What I do suffer from is the "just nots"--the just not rights, the just not good enoughs, the just not 'perfect' enough, the just not worthy enough for God to love me. I know in my heart that He does truly love me, but from time to time I slip back into these patterns--old tapes playing over and over in my mind......lies.....lies told to me by others and then used by Satan to try to bring me down.

Unfortunately, it is very easy to believe these lies.....having been told them by those who meant a lot to me....those who should have loved me unconditionally and did not.....those that I loved.

I am healing.....slowly healing....learning to replace these lies with the truths from God.

I sometimes find myself overreacting to situations or words spoken by others.....situations and words that take me back to places that I thought I had put aside....places that I thought were healed....obviously they are not totally gone.


I have tried to take the word "why" out of my vocabulary because sometimes there isn't an answer just within my grasp. Only God knows the answer to all of my "whys". So, I rest in the assurance that there are reasons for my "whys", and perhaps I don't need to know right at this very moment.

And so, I begin again...

As I'm looking around the world of blogging, I discovered a blog that I had not seen before. This is Holy Experience. And in this blog I found the "Gratitude Community".

Yes, I am thankful. Yes, I know of all the blessings that God has bestowed upon me....the very obvious blessings. But, have I thanked Him for all of these blessings? Sadly, I can say that the answer is "no".

Blessings come in all sizes--from the smallest to the largest. And so the Gratitude Community.

There are a few suggestions listed in this blog regarding your own list of gratitudes:



1. Pray that He will open the eyes of your heart.

2. Begin giving thanks for the daily washing in the fountain of His gifts--a scrap of paper or journal. Notice and write down from the obvious to the little. And begin to feel more joy, less stress, better health, more connected in your relationships, and more delight in your everyday life.

There is more detail regarding this at the Gratitude Community.
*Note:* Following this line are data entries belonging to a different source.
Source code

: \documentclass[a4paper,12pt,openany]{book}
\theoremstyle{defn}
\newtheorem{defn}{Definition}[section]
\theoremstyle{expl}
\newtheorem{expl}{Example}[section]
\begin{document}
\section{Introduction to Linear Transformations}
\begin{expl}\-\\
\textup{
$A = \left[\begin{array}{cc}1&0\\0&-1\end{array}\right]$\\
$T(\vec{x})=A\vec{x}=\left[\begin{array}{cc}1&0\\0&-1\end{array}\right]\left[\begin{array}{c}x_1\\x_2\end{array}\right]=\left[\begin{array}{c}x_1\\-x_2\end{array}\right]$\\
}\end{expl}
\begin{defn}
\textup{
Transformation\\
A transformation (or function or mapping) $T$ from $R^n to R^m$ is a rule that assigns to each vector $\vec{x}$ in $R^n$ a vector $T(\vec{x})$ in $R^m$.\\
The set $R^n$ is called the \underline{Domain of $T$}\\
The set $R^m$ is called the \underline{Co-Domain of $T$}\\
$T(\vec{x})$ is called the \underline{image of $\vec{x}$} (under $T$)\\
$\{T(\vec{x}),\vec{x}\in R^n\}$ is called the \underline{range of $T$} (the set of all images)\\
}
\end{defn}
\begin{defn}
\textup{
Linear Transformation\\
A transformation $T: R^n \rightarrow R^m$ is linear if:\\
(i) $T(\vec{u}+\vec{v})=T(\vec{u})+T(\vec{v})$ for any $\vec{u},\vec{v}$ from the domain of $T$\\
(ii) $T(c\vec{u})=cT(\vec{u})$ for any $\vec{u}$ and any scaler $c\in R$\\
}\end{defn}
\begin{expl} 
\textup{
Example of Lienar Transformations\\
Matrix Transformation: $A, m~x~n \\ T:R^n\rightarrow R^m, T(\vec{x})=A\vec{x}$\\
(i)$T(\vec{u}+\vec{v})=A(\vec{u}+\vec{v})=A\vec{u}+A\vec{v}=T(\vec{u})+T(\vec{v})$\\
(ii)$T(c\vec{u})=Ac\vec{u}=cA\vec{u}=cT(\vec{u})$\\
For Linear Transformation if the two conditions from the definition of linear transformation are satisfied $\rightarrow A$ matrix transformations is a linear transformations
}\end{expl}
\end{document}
If you are feeling as I do sometimes, if you just want to really be thankful and grateful for all that you do experience every day, if you want to feel more joyful and less stress, if you want to find wonderment in your life every day, I would suggest stopping by and reading some of the posts and lists of thankfulness.

Today, I begin my own list. I've kept a 'gratitude journal' in the past. But, this is a new list--starting this morning.






holy experience
1. Lydia's laughter and her dimple in her left cheek.
2. Friends who care for me deeply and understand and do not care if I cry....cry in times of
sadness, happiness or for no reason at all. These tears have been held back for too long
and I am thankful that my emotions have returned.
3. After a particularly stressful morning at work, I walked outside during lunch. There was
an orange and black Monarch butterfly just sitting on a bush. I walked closely towards it,
and it did not fly away. I thanked God for showing me this, and the realization came
upon my that I am a new creation in Jesus Christ--not just on the day I accepted Him
as my Savior, but each and every moment of my life.
4. A very blue sky with puffy white clouds.
5. Sitting on my deck each morning with a cup of coffee and watching the world come alive.
6. A spider web--intricately woven--with drops of dew hanging from it. An awe-inspiring
sight.
7. My love of music--a gift from God--and how He speaks to me so often through music.
Thank You, God for showing me these things and opening my heart and eyes. I pray that You will continue to point me to You through the beauty of Your creation, Your people, Your very presence in my life, and replace the lies with Your truths.
And the list will continue on next Monday.......
Beth

1 comment:

pam said...

WOW...this is a GREAT start. Praying He continues to purge your mind of the "just nots". Recently I sat down and pretended a few people were sitting in front of me. I TOLD them everything that came pouring out of my being...how they had hurt me, let me down...whatever. Then choosing to forgive, asking God to forgive me and to totally root out any bitterness I released it all to Him. It was so freeing...no holding back because of any "should" attitudes I believe I "should" have as a Christian. Nope...I let it rip and got it out. It was wonderful. Praying He sets you free to embrace the truth of His love....I so understand how it can be hard to believe. Praying for you! And YAY for these lists we have begun.